Quasi-Bound States in the Continuum on Dislocated Bilayer Metal Gratings for Spatiotemporal Vortex Pulse Generation

Spatiotemporal vortex pulses (STVPs) with transverse orbital angular momentum (OAM) have recently stimulated great interest, influencing wide disciplines from classical to quantum optics. However, generating sophisticated STVPs in high-efficiency and compact systems remains a challenge. This work outlines an ultra-compact metasurface approach to efficiently generate STVPs through the coupling of free-space plane waves with a quasi-bound state in the continuum (quasi-BIC). The approach leverages external excitation of the quasi-BIC at the Gamma-point by slightly dislocating two sub-layer gratings to break the mirror symmetries.

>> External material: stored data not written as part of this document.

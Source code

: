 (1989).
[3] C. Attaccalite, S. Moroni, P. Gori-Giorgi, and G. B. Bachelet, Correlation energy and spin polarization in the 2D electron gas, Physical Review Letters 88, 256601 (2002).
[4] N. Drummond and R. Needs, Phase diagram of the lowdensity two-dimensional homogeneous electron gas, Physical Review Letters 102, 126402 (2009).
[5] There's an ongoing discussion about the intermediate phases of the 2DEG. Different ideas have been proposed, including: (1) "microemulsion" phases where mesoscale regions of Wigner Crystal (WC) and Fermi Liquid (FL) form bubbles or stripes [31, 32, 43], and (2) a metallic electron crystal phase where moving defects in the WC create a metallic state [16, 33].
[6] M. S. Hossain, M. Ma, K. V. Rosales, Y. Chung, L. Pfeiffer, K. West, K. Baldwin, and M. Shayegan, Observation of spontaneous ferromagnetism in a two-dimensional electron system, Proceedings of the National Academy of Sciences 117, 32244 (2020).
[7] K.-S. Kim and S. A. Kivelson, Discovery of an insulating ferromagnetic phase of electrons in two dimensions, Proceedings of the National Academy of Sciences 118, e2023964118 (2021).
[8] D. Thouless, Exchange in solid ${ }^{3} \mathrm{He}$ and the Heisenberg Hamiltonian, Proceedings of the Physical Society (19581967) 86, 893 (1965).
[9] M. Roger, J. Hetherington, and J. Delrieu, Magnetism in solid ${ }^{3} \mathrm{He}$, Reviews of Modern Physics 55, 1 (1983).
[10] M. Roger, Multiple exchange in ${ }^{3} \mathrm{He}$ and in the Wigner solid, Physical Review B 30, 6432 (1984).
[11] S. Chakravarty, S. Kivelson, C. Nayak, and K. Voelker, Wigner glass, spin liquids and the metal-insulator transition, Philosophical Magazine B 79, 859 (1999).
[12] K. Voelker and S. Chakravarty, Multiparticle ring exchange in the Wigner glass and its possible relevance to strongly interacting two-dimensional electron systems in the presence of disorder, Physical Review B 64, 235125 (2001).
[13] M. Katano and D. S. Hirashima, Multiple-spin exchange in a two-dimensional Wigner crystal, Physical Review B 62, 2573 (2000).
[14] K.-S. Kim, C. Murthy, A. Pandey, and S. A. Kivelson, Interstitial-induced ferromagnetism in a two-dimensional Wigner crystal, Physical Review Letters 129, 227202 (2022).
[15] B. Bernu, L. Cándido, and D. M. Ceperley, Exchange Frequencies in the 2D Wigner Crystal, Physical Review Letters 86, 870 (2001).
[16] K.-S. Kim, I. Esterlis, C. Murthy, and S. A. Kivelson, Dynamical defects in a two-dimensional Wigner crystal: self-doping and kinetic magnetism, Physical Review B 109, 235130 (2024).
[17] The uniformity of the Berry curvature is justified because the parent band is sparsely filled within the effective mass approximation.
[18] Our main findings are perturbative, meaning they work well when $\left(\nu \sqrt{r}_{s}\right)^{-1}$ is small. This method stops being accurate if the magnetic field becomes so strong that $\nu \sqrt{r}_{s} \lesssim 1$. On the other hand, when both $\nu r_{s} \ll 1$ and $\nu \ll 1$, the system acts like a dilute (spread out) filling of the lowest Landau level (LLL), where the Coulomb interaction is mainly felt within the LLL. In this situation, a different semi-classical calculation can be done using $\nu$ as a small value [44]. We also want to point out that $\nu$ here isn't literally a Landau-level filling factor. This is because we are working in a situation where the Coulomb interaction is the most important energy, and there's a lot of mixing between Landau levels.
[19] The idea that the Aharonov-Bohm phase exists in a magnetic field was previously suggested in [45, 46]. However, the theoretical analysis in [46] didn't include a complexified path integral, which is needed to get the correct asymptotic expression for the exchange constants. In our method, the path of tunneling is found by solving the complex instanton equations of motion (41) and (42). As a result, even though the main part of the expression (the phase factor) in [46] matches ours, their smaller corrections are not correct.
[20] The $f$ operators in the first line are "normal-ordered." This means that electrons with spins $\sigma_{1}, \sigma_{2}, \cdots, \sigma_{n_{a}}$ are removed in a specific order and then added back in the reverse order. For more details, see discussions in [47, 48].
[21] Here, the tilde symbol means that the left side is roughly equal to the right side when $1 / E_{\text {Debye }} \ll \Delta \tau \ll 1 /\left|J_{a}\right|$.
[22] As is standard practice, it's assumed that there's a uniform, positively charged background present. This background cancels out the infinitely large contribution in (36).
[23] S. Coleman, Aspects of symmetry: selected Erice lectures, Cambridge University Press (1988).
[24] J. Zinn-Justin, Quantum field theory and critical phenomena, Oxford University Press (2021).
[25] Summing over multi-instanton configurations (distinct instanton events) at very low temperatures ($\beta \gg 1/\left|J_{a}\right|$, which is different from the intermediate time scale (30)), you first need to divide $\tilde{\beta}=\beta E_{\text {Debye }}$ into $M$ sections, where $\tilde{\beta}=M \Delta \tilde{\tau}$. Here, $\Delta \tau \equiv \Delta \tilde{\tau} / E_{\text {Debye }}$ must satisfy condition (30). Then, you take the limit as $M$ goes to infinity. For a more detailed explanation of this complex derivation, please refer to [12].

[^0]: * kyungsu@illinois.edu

This operation converts the incident wave into a unidirectional surface mode and induces a Fano resonance, resulting in STVPs in the frequency-momentum domain. The method is demonstrated experimentally with a meta-grating to produce an electromagnetic (EM) STVP with a topological charge of l = -1 with high fidelity and use the set-up to unravel the hitherto unexplored diffraction and dispersive properties of near-field STVPs. The present work can be extended from the microwave to the visible light regime by simply scaling the metasurface, and allowing high-order OAM generation through cascaded elements, thereby paving a robust way to build up ultra-compact STVP multiplexing devices for future applications.